[Stored data]
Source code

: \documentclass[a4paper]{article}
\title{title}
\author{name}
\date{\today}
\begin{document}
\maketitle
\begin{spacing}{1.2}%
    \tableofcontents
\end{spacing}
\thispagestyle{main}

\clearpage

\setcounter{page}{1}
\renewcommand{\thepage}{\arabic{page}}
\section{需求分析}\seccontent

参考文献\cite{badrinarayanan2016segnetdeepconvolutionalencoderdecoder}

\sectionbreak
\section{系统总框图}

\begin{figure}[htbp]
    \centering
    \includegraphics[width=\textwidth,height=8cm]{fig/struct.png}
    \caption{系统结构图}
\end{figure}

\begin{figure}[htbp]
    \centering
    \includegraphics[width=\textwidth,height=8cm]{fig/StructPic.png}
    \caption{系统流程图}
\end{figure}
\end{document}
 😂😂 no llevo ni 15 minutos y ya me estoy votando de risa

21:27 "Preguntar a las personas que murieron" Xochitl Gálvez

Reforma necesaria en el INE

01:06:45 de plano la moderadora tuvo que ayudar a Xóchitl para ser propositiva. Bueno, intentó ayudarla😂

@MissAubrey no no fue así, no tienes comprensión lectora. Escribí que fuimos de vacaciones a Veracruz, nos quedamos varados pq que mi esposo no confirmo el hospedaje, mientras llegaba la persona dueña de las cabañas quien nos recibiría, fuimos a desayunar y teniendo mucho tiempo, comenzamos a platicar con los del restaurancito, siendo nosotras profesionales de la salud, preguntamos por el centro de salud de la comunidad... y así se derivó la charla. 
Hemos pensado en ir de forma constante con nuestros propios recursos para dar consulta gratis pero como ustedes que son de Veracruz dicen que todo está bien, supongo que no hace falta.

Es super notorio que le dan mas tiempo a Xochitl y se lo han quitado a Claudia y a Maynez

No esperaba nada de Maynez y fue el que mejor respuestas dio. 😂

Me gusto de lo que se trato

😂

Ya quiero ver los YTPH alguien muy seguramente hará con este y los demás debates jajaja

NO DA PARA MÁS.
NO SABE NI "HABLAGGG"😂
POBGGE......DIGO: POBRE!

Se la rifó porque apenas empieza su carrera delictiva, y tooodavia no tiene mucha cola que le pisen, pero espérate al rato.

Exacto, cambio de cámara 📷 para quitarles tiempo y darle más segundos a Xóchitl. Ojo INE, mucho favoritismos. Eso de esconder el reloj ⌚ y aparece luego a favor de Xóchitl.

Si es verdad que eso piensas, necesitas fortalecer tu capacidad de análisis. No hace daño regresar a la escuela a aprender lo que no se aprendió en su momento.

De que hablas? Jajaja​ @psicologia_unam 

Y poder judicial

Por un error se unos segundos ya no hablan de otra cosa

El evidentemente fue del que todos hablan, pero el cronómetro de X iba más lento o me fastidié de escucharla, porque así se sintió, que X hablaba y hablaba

*GOAL OF THE EXERCISE*
Which lines in the data above hold the word "Maynez"? Return each of them.

*SOLUTION FOR THIS EXERCISE*
Es super notorio que le dan mas tiempo a Xochitl y se lo han quitado a Claudia y a Maynez
No esperaba nada de Maynez y fue el que mejor respuestas dio. 😂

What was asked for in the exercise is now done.